Problem: Extract every line of the material that holds the string "Coyotes".

Data:
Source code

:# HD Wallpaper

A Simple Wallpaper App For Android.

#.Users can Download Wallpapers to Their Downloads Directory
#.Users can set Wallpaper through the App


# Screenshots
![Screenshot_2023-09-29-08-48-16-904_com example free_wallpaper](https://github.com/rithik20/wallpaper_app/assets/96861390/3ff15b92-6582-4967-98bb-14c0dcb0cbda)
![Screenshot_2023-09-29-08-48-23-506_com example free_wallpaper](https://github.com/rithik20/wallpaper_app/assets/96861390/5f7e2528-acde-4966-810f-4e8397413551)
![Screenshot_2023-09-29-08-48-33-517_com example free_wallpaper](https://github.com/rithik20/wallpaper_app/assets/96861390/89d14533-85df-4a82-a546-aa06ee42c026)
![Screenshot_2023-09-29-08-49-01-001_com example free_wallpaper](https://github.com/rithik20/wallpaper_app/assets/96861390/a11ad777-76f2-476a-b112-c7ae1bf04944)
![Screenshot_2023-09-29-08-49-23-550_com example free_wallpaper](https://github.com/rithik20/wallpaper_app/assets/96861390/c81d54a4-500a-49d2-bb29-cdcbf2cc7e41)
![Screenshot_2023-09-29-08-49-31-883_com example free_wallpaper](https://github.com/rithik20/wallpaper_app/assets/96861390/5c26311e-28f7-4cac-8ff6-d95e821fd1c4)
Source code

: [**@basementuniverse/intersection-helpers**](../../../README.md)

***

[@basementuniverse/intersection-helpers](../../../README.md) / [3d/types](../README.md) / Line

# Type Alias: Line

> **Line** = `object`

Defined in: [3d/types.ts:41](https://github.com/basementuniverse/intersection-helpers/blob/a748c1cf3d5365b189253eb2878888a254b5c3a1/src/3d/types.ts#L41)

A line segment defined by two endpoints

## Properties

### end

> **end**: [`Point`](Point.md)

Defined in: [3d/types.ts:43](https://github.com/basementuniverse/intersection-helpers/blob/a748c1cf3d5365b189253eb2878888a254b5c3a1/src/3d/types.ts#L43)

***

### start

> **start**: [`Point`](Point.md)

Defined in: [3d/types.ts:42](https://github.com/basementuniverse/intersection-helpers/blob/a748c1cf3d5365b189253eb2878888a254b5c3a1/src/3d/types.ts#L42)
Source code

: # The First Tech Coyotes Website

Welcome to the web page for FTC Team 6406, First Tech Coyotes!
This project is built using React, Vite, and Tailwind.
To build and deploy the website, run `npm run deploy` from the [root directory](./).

Written reply:
: # The First Tech Coyotes Website
Welcome to the web page for FTC Team 6406, First Tech Coyotes!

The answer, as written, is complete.